Trojan.TrickBot
Bedreigingsscorekaart
EnigmaSoft Threat-scorekaart
EnigmaSoft Threat Scorecards zijn beoordelingsrapporten voor verschillende malwarebedreigingen die zijn verzameld en geanalyseerd door ons onderzoeksteam. EnigmaSoft Threat Scorecards evalueren en rangschikken bedreigingen met behulp van verschillende statistieken, waaronder reële en potentiële risicofactoren, trends, frequentie, prevalentie en persistentie. EnigmaSoft Threat Scorecards worden regelmatig bijgewerkt op basis van onze onderzoeksgegevens en statistieken en zijn nuttig voor een breed scala aan computergebruikers, van eindgebruikers die oplossingen zoeken om malware van hun systemen te verwijderen tot beveiligingsexperts die bedreigingen analyseren.
EnigmaSoft Threat Scorecards geven een verscheidenheid aan nuttige informatie weer, waaronder:
Rangschikking: de rangorde van een bepaalde bedreiging in de bedreigingsdatabase van EnigmaSoft.
Ernstniveau: het vastgestelde ernstniveau van een object, numeriek weergegeven, op basis van ons risicomodelleringsproces en onderzoek, zoals uitgelegd in onze dreigingsbeoordelingscriteria .

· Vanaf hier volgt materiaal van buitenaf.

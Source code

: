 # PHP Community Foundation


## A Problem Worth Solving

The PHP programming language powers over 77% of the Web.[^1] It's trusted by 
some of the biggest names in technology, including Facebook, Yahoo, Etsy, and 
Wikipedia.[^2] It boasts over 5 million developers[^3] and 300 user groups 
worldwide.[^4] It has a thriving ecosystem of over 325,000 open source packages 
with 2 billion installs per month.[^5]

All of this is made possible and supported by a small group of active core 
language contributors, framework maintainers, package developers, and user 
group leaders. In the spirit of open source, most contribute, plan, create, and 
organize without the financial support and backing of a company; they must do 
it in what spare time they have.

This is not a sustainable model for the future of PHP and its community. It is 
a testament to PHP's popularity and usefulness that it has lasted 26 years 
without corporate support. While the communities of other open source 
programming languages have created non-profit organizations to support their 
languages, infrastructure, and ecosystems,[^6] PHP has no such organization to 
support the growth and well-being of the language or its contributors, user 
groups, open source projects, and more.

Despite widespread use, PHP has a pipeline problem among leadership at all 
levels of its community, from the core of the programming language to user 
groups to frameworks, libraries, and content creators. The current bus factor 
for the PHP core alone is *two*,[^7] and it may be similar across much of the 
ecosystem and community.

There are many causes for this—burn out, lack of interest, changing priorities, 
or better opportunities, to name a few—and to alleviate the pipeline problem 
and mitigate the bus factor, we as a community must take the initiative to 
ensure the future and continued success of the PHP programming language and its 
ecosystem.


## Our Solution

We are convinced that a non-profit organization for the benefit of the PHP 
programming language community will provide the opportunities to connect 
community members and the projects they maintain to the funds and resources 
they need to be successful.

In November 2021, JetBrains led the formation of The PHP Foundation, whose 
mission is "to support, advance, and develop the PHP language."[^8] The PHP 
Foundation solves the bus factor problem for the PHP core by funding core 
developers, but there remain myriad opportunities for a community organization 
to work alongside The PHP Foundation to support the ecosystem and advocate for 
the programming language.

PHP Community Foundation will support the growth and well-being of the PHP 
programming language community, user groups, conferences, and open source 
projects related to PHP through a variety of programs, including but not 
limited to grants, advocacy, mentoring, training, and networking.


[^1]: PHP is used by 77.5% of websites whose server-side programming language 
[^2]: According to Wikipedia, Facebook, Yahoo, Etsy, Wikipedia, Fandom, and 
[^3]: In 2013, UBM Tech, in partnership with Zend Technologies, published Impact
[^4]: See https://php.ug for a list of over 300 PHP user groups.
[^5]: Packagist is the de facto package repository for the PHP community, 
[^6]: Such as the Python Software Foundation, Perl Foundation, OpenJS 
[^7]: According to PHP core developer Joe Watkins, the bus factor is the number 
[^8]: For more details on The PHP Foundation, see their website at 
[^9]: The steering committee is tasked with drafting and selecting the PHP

Geïnfecteerde computers: het aantal bevestigde en vermoedelijke gevallen van een bepaalde dreiging die is gedetecteerd op geïnfecteerde computers, zoals gerapporteerd door SpyHunter.

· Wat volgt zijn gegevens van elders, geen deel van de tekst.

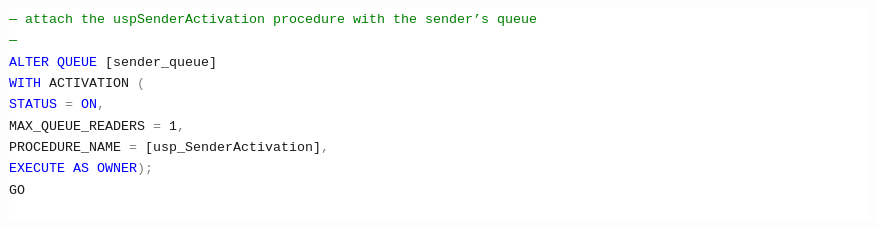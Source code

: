 <p class="MsoNormal" style="margin: 0in 0in 0pt">
  <span style="font-size: 10pt; font-family: 'Courier New'"><o:p> </o:p></span>
</p>

<p class="MsoNormal" style="margin: 0in 0in 0pt">
  <span style="font-size: 10pt; color: green; font-family: 'Courier New'">&#8212; attach the uspSenderActivation procedure with the sender&#8217;s queue<o:p></o:p></span>
</p>

<p class="MsoNormal" style="margin: 0in 0in 0pt">
  <span style="font-size: 10pt; color: green; font-family: 'Courier New'">&#8212;<o:p></o:p></span>
</p>

<p class="MsoNormal" style="margin: 0in 0in 0pt">
  <span style="font-size: 10pt; color: blue; font-family: 'Courier New'">ALTER</span><span style="font-size: 10pt; font-family: 'Courier New'"> <span style="color: blue">QUEUE</span> [sender_queue]<o:p></o:p></span>
</p>

<p class="MsoNormal" style="margin: 0in 0in 0pt">
  <span style="font-size: 10pt; font-family: 'Courier New'"><span> </span><span style="color: blue">WITH</span> ACTIVATION <span style="color: gray">(<o:p></o:p></span></span>
</p>

<p class="MsoNormal" style="margin: 0in 0in 0pt">
  <span style="font-size: 10pt; font-family: 'Courier New'"><span> </span><span style="color: blue">STATUS</span> <span style="color: gray">=</span> <span style="color: blue">ON</span><span style="color: gray">,<o:p></o:p></span></span>
</p>

<p class="MsoNormal" style="margin: 0in 0in 0pt">
  <span style="font-size: 10pt; font-family: 'Courier New'"><span> </span>MAX_QUEUE_READERS <span style="color: gray">=</span> 1<span style="color: gray">,<o:p></o:p></span></span>
</p>

<p class="MsoNormal" style="margin: 0in 0in 0pt">
  <span style="font-size: 10pt; font-family: 'Courier New'"><span> </span>PROCEDURE_NAME <span style="color: gray">=</span> [usp_SenderActivation]<span style="color: gray">,<o:p></o:p></span></span>
</p>

<p class="MsoNormal" style="margin: 0in 0in 0pt">
  <span style="font-size: 10pt; font-family: 'Courier New'"><span> </span><span style="color: blue">EXECUTE</span> <span style="color: blue">AS</span> <span style="color: blue">OWNER</span><span style="color: gray">);<o:p></o:p></span></span>
</p>

<p class="MsoNormal" style="margin: 0in 0in 0pt">
  <span style="font-size: 10pt; font-family: 'Courier New'">GO</span>
</p>

<img src="http://blogs.msdn.com/aggbug.aspx?PostID=2388436" height="1" width="1" />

Zie ook Criteria voor dreigingsevaluatie .
| Rangschikking: | 3,985 |
| Dreigingsniveau: | 80 % (Hoog) |
| Geïnfecteerde computers: | 29,315 |
| Eerst gezien: | October 17, 2016 |
| Laatst gezien: | November 11, 2023 |
| Beïnvloede besturingssystemen: | Windows |
Trojan.TrickBot, een banktrojan, lijkt een opvolger te zijn van Dyre, een bekende banktrojan die al verantwoordelijk was voor talloze aanvallen over de hele wereld. Er is zeker een verband tussen beide Trojaanse paarden. Deze bedreigingen evolueren voortdurend en krijgen nieuwe functies als verdediging tegen nieuwe beveiligingsmaatregelen die zijn geïmplementeerd door pc-beveiligingsonderzoekers. Dyre , ook bekend als Dyreza, lijkt te zijn geëvolueerd naar Trojan.TrickBot, een nieuwere banktrojan.

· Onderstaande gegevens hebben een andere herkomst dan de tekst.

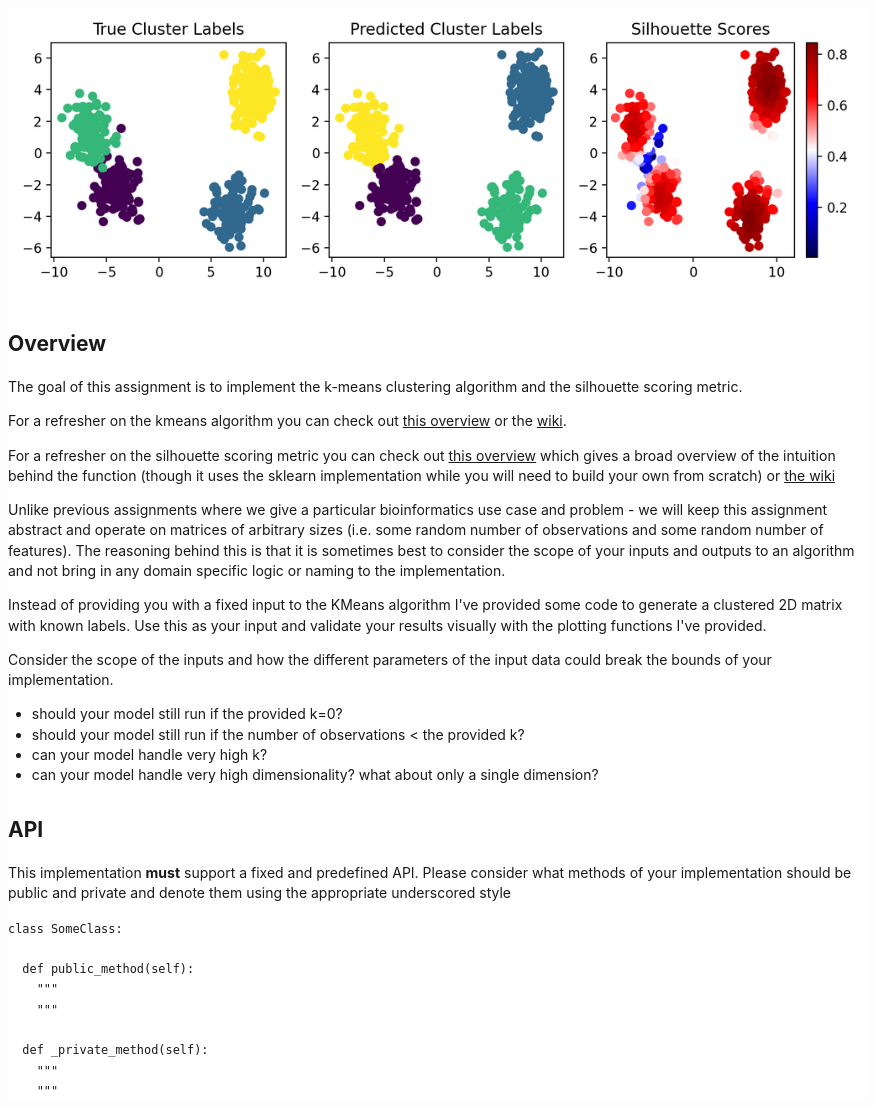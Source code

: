 ![alt text](figures/4clusters_scale1.png)


## Overview
The goal of this assignment is to implement the k-means clustering algorithm and the silhouette scoring metric. 

For a refresher on the kmeans algorithm you can check out [this overview](https://towardsmachinelearning.org/k-means/) or the [wiki](https://en.wikipedia.org/wiki/K-means_clustering). 

For a refresher on the silhouette scoring metric you can check out [this overview](https://tushar-joshi-89.medium.com/silhouette-score-a9f7d8d78f29) which gives a broad overview of the intuition behind the function (though it uses the sklearn implementation while you will need to build your own from scratch) or [the wiki](https://en.wikipedia.org/wiki/Silhouette_(clustering))

Unlike previous assignments where we give a particular bioinformatics use case and problem - we will keep this assignment abstract and operate on matrices of arbitrary sizes (i.e. some random number of observations and some random number of features). The reasoning behind this is that it is sometimes best to consider the scope of your inputs and outputs to an algorithm and not bring in any domain specific logic or naming to the implementation.  

Instead of providing you with a fixed input to the KMeans algorithm I've provided some code to generate a clustered 2D matrix with known labels. Use this as your input and validate your results visually with the plotting functions I've provided. 

Consider the scope of the inputs and how the different parameters of the input data could break the bounds of your implementation.
  * should your model still run if the provided k=0?
  * should your model still run if the number of observations < the provided k?
  * can your model handle very high k? 
  * can your model handle very high dimensionality? what about only a single dimension? 

## API
This implementation __must__ support a fixed and predefined API. Please consider what methods of your implementation should be public and private and denote them using the appropriate underscored style 

```python3
class SomeClass:
  
  def public_method(self):
    """
    """

  def _private_method(self):
    """
    """
```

Deze week in Malware Aflevering 20 Deel 2: Bazar Malware gekoppeld aan Trickbot Banking Trojaanse campagnes om persoonlijke gegevens te stelen
Trojan.TrickBot verscheen voor het eerst in oktober 2016 en viel toen alleen banken in Australië aan. Vanaf april 2017 zijn ook aanvallen op toonaangevende banken in het VK, de VS, Zwitserland, Duitsland, Canada, Nieuw-Zeeland, Frankrijk en Ierland gemeld. Andere namen waaronder deze Trojan bekend is, zijn TheTrick, Trickster, TrickLoader, Trojan.TrickBot.e, enz. Een van de nieuwere versies van de malware is bijgewerkt om zich op cryptowallets te richten nadat cryptomining eind 2017 populair werd. De auteurs van de banktrojan hebben een zichzelf verspreidende component aan de code toegevoegd, waardoor de malware zichzelf kon verspreiden. Het was duidelijk dat het doel was om zoveel mogelijk computers en zelfs hele netwerken te infecteren met Trojan.TrickBot. In 2018 verscheen Trojan.TrickBot opnieuw met een nog breder scala aan mogelijkheden.
Inhoudsopgave
TrickBot werkt graag samen met andere malwarebedreigingen
In januari 2019 ontdekten onderzoekers een actieve campagne van Ryuk-ransomware waarin gerichte slachtoffers eerder werden aangevallen door Emotet en TrickBot. Er zijn aanwijzingen dat cybercriminelen Emotet voor het eerst afleverden via spam-e-mails en verschillende social engineering-technieken. In dat schema werd een computer die met Emotet was geïnfecteerd, gebruikt om TrickBot te verspreiden, die op zijn beurt gevoelige informatie stal die de aanvallers hielp erachter te komen of het slachtoffer een geschikt doelwit is in de branche. Als dat zo is, dan zouden ze de Ryuk-ransomware inzetten op het netwerk van het bedrijf. Eerder, in mei 2018, werkte TrickBot ook samen met een andere bank-Trojan: IcedID.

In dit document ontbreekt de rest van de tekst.